Whilst the record labels certainly have stakes in Spotify, they do not 'own' it. Spotify has had multiple formal rounds of funding, building on Daniel Ek and Martin Lorentzon's original $8million. A total $85 million has been invested, with the last formal round of 'C' funding in February for $16 million.

So as much as the record labels have a unique business relationship with Spotify that gives them the ability to take a portion revenue that doesn't need to be shared with artists, Spotify's $85 million's worth of investors will take issue with the claim that it is in fact the record labels that own the start up!

Also, for the record, YouTube is a long way yet from operational profitability, despite being one of (perhaps 'the') most popular music destinations in the world. And Google have (rightly or wrongly) pointed the finger at rights costs for being a key factor.


Thanks for the update - I stand corrected.
Though I still do believe that this is another thing as the iMeem's of this world.
It still is a Freemium model. And the iMeem's of this world never got that done - they all are just free.

I should have factschecked myself - so thank you very much for correcting my figures (and enlightening me on the fact that it is not primarily owned by the record companies)

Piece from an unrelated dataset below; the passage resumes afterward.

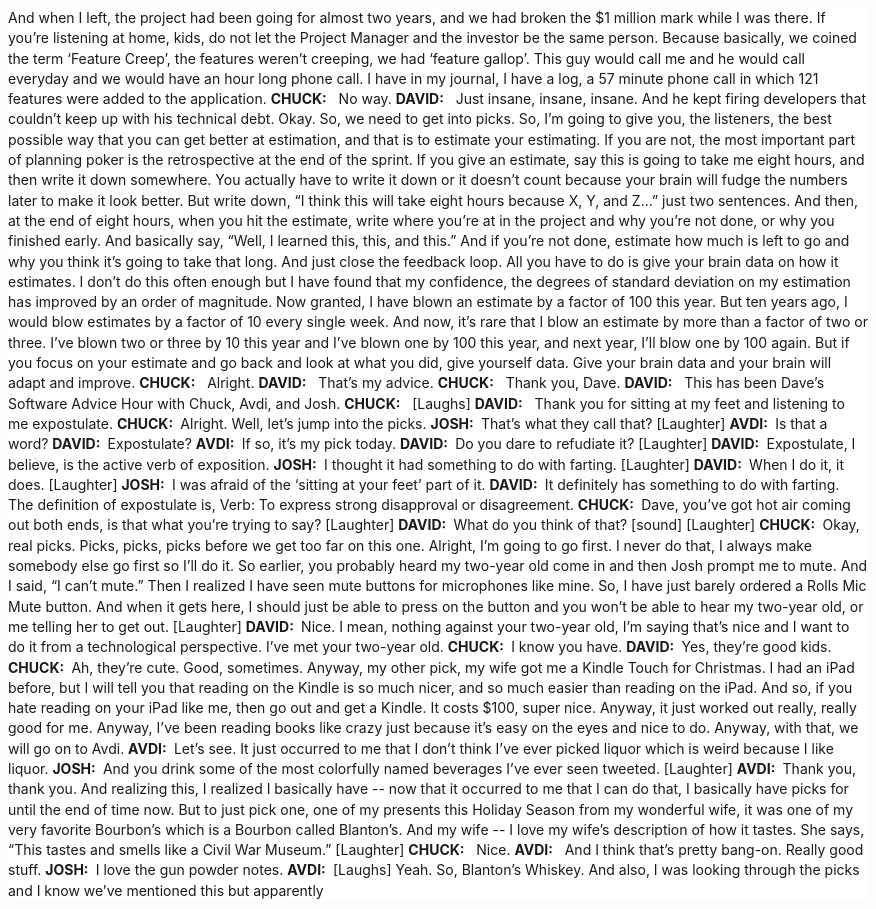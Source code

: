 And when I left, the project had been going for almost two years, and we had broken the $1 million mark while I was there. If you’re listening at home, kids, do not let the Project Manager and the investor be the same person. Because basically, we coined the term ‘Feature Creep’, the features weren’t creeping, we had ‘feature gallop’. This guy would call me and he would call everyday and we would have an hour long phone call. I have in my journal, I have a log, a 57 minute phone call in which 121 features were added to the application. **CHUCK:** &nbsp; No way. **DAVID:** &nbsp; Just insane, insane, insane. And he kept firing developers that couldn’t keep up with his technical debt. Okay. So, we need to get into picks. So, I’m going to give you, the listeners, the best possible way that you can get better at estimation, and that is to estimate your estimating. If you are not, the most important part of planning poker is the retrospective at the end of the sprint. If you give an estimate, say this is going to take me eight hours, and then write it down somewhere. You actually have to write it down or it doesn’t count because your brain will fudge the numbers later to make it look better. But write down, “I think this will take eight hours because X, Y, and Z...” just two sentences. And then, at the end of eight hours, when you hit the estimate, write where you’re at in the project and why you’re not done, or why you finished early. And basically say, “Well, I learned this, this, and this.” And if you’re not done, estimate how much is left to go and why you think it’s going to take that long. And just close the feedback loop. All you have to do is give your brain data on how it estimates. I don’t do this often enough but I have found that my confidence, the degrees of standard deviation on my estimation has improved by an order of magnitude. Now granted, I have blown an estimate by a factor of 100 this year. But ten years ago, I would blow estimates by a factor of 10 every single week. And now, it’s rare that I blow an estimate by more than a factor of two or three. I’ve blown two or three by 10 this year and I’ve blown one by 100 this year, and next year, I’ll blow one by 100 again. But if you focus on your estimate and go back and look at what you did, give yourself data. Give your brain data and your brain will adapt and improve. **CHUCK:** &nbsp; Alright. **DAVID:** &nbsp; That’s my advice. **CHUCK:** &nbsp; Thank you, Dave. **DAVID:** &nbsp; This has been Dave’s Software Advice Hour with Chuck, Avdi, and Josh. **CHUCK:** &nbsp; [Laughs] **DAVID:** &nbsp; Thank you for sitting at my feet and listening to me expostulate. **CHUCK:&nbsp;** Alright. Well, let’s jump into the picks. **JOSH:&nbsp;** That’s what they call that? [Laughter] **AVDI:&nbsp;** Is that a word? **DAVID:&nbsp;** Expostulate? **AVDI:&nbsp;** If so, it’s my pick today. **DAVID:&nbsp;** Do you dare to refudiate it? [Laughter] **DAVID:&nbsp;** Expostulate, I believe, is the active verb of exposition. **JOSH:&nbsp;** I thought it had something to do with farting. [Laughter] **DAVID:&nbsp;** When I do it, it does. [Laughter] **JOSH:&nbsp;** I was afraid of the ‘sitting at your feet’ part of it. **DAVID:&nbsp;** It definitely has something to do with farting. The definition of expostulate is, Verb: To express strong disapproval or disagreement. **CHUCK:&nbsp;** Dave, you’ve got hot air coming out both ends, is that what you’re trying to say? [Laughter] **DAVID:&nbsp;** What do you think of that? [sound] [Laughter] **CHUCK:&nbsp;** Okay, real picks. Picks, picks, picks before we get too far on this one. Alright, I’m going to go first. I never do that, I always make somebody else go first so I’ll do it. So earlier, you probably heard my two-year old come in and then Josh prompt me to mute. And I said, “I can’t mute.” Then I realized I have seen mute buttons for microphones like mine. So, I have just barely ordered a Rolls Mic Mute button. And when it gets here, I should just be able to press on the button and you won’t be able to hear my two-year old, or me telling her to get out. [Laughter] **DAVID:&nbsp;** Nice. I mean, nothing against your two-year old, I’m saying that’s nice and I want to do it from a technological perspective. I’ve met your two-year old. **CHUCK:&nbsp;** I know you have. **DAVID:&nbsp;** Yes, they’re good kids. **CHUCK:&nbsp;** Ah, they’re cute. Good, sometimes. Anyway, my other pick, my wife got me a Kindle Touch for Christmas. I had an iPad before, but I will tell you that reading on the Kindle is so much nicer, and so much easier than reading on the iPad. And so, if you hate reading on your iPad like me, then go out and get a Kindle. It costs $100, super nice. Anyway, it just worked out really, really good for me. Anyway, I’ve been reading books like crazy just because it’s easy on the eyes and nice to do. Anyway, with that, we will go on to Avdi. **AVDI:&nbsp;** Let’s see. It just occurred to me that I don’t think I’ve ever picked liquor which is weird because I like liquor. **JOSH:&nbsp;** And you drink some of the most colorfully named beverages I’ve ever seen tweeted. [Laughter] **AVDI:&nbsp;** Thank you, thank you. And realizing this, I realized I basically have -- now that it occurred to me that I can do that, I basically have picks for until the end of time now. But to just pick one, one of my presents this Holiday Season from my wonderful wife, it was one of my very favorite Bourbon’s which is a Bourbon called Blanton’s. And my wife -- I love my wife’s description of how it tastes. She says, “This tastes and smells like a Civil War Museum.” [Laughter] **CHUCK:** &nbsp; Nice. **AVDI:** &nbsp; And I think that’s pretty bang-on. Really good stuff. **JOSH:&nbsp;** I love the gun powder notes. **AVDI:&nbsp;** [Laughs] Yeah. So, Blanton’s Whiskey. And also, I was looking through the picks and I know we’ve mentioned this but apparently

The problem they have is that they are not converting enough people to premium users. I think their service still has too many hours of music for non-paying customers for the people who do not really LOVE music to convert.
I also think that though their open structure is great - they should make sure that all added services (like playlistify.com etc) which use the services of Spotify but do not have their listeners a) counted to their stats in reach and b) undermine their Freemium business model, should pay in full for these services (or only subscribers can listen for instance to more than an hour of music)..... as these can put an extra load on the costs.
But Last.Fm was able to convert most of their users - even though it is a far inferior sercvice, so I do not see why Spotify willl not be able to that in a while.
It first has to build up it's user base - make sure that there is more product in their catalog in order to satisfy the people who listen to more fringe-like groups (as these often are the most avid Spotify users - willing to pay, but often having the problem that the more obscure bands they love are not listed)
When this is done (and untill that moment they will lose money) - they should be able to really start turning up the amount of paying money and turn down the amount of free they serve.

I still have faith in this model - but especially in this company.
They are the first to understand that it's not just about the tracks - it's also about being able to find the right track - the way things are presented is such a lep forward to any other service.
The social aspect of music as well & the fact that music lovers want to be creative with their taste - much more than any other company they have found what music lovers want and built on top of that. I do not believe that there is no business model to be built on top of that... and I believe the freemium model is the ideal way

But that is my belief - I do not have the time to research if that is completely correct.